Após sucessivos atrasos, a eleição presidencial foi vencida por Jovenel Moïse. Representante do chefe da ONU e Conselho de Segurança pediram que decisão seja cumprida por todas as partes pacificamente.

Cédulas de votação sendo contadas após o fechamento das eleições nacionais do Haiti no primeiro turno para a Presidência, e segundo e terceiro turnos para o Senado, na capital Porto Príncipe, em novembro de 2016. Foto: ONU/MINUSTAH/Logan Abassi
A principal autoridade das Nações Unidas no Haiti e o Conselho de Segurança da ONU elogiaram nessa quarta-feira (4) o anúncio sobre o próximo presidente do Haiti, cuja eleição encerra um processo que levou mais de um ano.

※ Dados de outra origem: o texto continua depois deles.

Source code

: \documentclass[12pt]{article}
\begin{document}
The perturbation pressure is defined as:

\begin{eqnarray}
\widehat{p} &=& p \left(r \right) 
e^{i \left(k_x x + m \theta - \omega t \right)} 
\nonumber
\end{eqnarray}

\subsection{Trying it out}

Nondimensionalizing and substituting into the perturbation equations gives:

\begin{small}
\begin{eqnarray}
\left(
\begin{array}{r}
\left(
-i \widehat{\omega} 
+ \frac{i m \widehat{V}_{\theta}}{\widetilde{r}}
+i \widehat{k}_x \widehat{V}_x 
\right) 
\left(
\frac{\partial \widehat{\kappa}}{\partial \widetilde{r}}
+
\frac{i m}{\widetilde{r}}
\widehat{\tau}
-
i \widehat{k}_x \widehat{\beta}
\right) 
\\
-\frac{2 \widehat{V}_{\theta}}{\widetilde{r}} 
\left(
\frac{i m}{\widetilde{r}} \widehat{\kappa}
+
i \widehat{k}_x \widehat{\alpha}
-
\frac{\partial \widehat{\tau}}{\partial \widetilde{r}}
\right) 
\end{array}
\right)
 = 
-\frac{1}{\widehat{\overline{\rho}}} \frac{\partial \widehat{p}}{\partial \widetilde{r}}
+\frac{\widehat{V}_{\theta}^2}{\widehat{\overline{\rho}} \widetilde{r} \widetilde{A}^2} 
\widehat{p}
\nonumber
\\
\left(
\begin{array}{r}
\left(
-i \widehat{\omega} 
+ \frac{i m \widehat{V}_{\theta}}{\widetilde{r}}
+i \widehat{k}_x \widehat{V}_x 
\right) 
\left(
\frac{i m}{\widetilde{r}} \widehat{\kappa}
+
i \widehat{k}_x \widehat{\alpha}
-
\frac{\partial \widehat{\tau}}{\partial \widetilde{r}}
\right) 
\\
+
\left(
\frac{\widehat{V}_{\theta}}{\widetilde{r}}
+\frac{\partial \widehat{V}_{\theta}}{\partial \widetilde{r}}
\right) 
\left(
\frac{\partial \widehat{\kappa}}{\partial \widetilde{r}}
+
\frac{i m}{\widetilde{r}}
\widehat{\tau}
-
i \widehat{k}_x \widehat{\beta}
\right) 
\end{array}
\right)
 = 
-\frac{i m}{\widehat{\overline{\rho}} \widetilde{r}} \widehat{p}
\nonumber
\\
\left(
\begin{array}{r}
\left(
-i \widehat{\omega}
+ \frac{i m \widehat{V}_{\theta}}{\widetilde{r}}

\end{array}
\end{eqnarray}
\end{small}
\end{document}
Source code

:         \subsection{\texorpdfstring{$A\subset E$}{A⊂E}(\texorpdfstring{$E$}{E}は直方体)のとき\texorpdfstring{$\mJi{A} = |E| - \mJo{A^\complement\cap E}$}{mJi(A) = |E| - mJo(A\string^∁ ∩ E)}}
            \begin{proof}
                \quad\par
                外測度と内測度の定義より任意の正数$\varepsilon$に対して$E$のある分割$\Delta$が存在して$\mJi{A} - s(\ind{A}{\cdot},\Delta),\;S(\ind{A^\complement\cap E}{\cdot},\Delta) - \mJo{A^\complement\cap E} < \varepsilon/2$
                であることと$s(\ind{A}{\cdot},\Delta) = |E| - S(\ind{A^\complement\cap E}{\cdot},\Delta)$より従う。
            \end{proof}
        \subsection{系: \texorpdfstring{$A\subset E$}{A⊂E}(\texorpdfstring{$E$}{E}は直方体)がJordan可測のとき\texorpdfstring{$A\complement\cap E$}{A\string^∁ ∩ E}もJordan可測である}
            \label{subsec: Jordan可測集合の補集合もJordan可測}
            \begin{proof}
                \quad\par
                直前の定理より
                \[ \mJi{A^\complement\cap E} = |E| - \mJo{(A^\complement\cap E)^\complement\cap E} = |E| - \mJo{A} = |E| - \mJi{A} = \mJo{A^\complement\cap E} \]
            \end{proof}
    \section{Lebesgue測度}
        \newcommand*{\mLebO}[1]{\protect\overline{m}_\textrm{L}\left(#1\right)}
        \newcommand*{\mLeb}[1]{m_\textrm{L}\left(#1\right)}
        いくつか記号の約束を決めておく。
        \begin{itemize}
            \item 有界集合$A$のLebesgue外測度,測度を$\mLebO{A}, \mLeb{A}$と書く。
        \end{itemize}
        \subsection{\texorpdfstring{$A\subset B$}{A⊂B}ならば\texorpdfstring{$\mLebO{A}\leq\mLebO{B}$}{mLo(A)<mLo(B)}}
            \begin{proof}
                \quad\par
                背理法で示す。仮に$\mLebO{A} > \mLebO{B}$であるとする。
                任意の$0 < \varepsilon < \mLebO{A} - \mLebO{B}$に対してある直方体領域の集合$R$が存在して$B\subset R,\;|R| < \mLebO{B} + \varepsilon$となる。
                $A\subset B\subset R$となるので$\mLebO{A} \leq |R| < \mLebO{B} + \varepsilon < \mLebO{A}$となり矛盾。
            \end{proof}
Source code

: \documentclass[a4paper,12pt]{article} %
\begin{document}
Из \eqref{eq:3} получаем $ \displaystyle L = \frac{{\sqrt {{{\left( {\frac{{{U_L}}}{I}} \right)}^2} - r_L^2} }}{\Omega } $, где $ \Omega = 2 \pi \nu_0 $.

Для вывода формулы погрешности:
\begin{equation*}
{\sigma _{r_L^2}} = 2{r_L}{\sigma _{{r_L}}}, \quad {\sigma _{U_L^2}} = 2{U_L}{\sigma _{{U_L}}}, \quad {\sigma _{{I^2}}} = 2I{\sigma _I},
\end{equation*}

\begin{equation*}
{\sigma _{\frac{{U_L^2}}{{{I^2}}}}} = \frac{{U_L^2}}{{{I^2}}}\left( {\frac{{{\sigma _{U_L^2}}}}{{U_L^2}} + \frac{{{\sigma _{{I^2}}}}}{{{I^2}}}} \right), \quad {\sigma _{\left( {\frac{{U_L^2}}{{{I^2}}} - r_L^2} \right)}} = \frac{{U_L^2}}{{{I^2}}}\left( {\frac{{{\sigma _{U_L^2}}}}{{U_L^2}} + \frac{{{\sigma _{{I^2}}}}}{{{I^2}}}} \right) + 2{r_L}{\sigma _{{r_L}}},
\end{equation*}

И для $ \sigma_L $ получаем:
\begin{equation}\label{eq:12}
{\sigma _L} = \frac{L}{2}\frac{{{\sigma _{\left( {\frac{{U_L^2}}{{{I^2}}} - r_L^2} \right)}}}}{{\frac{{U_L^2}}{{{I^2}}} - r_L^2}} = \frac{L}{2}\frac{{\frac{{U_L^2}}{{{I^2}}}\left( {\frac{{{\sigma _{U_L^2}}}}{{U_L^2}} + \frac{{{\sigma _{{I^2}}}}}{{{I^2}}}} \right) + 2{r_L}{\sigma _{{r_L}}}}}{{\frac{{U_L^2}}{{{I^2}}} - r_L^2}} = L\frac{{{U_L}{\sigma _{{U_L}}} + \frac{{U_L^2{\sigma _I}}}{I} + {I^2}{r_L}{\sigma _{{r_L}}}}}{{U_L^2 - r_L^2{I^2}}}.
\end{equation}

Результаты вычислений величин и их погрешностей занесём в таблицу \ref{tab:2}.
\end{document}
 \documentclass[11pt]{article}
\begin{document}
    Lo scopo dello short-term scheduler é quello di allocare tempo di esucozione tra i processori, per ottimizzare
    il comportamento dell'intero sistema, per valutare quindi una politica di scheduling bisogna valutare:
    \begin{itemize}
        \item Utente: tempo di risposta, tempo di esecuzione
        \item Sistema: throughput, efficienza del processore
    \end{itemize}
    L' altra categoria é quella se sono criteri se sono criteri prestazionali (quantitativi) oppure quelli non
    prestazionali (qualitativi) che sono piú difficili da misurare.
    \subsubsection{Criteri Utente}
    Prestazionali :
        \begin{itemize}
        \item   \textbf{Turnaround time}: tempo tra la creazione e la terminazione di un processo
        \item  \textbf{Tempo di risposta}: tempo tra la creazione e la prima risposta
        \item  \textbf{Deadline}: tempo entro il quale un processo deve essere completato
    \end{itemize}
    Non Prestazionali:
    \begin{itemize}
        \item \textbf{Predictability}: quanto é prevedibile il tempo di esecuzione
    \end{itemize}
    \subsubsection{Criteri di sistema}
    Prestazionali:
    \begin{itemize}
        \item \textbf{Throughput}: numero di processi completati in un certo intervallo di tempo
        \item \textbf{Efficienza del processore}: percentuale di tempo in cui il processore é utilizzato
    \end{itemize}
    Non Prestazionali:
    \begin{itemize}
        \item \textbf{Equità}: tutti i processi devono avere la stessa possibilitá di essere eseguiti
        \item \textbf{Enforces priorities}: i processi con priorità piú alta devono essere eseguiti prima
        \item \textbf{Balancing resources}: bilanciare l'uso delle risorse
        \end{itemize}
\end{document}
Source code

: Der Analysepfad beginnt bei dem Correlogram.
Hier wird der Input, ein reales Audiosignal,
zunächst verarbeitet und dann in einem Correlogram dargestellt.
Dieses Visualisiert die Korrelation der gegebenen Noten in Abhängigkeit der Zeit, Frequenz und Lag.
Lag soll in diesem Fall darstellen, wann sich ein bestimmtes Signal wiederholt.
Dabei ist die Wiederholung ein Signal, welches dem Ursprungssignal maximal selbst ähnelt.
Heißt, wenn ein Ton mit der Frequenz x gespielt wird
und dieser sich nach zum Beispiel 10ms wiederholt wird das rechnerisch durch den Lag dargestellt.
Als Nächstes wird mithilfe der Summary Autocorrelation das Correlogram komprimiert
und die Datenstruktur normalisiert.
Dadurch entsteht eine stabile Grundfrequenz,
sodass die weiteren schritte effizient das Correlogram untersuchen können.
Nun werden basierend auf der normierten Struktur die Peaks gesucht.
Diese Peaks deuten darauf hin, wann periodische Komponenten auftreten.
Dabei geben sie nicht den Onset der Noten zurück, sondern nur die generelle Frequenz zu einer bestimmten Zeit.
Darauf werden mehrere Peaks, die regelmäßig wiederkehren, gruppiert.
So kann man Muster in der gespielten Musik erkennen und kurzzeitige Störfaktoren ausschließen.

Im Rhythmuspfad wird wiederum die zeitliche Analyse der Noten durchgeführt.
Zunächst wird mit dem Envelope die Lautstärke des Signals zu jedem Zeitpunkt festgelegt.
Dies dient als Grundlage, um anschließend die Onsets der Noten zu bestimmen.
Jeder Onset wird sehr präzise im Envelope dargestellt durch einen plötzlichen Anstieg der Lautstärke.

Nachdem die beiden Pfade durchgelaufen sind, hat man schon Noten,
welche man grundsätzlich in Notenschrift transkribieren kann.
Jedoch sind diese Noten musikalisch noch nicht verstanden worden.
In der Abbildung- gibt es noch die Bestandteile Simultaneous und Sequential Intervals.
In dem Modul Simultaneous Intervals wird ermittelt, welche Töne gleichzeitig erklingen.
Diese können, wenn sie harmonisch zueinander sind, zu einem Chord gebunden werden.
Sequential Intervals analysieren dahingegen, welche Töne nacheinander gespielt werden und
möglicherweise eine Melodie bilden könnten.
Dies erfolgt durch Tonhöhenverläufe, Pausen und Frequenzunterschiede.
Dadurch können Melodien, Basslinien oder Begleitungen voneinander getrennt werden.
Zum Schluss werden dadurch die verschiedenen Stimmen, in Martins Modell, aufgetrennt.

Sandra Honoré, representante especial do secretário-geral da ONU no Haiti, e outros integrantes do chamado “Core Group” – que reúne lideranças da comunidade internacional no país – parabenizaram o anúncio pelo Conselho Provisório Eleitoral (CEP). A eleição presidencial, realizada no último dia 20 de novembro, foi vencida por Jovenel Moïse.
O grupo afirmou que “encoraja todos os atores a respeitar os resultados finais e a trabalhar construtivamente para a conclusão pacífica do ciclo eleitoral”, de acordo com um comunicado que também enfatizou a importância de manter as disposições do processo, incluindo o calendário.
Além das Nações Unidas, o chamado ‘Grupo Central’ inclui os embaixadores do Brasil, Canadá, França, Espanha, Estados Unidos, União Europeia e Organização dos Estados Americanos (OEA).
Em Nova York, o Conselho de Segurança elogiou o Conselho Eleitoral Provisório do Haiti e a Polícia Nacional Haitiana, bem como o povo do Haiti, pelo que classificou como “passo positivo” para a restauração completa das instituições democráticas do país.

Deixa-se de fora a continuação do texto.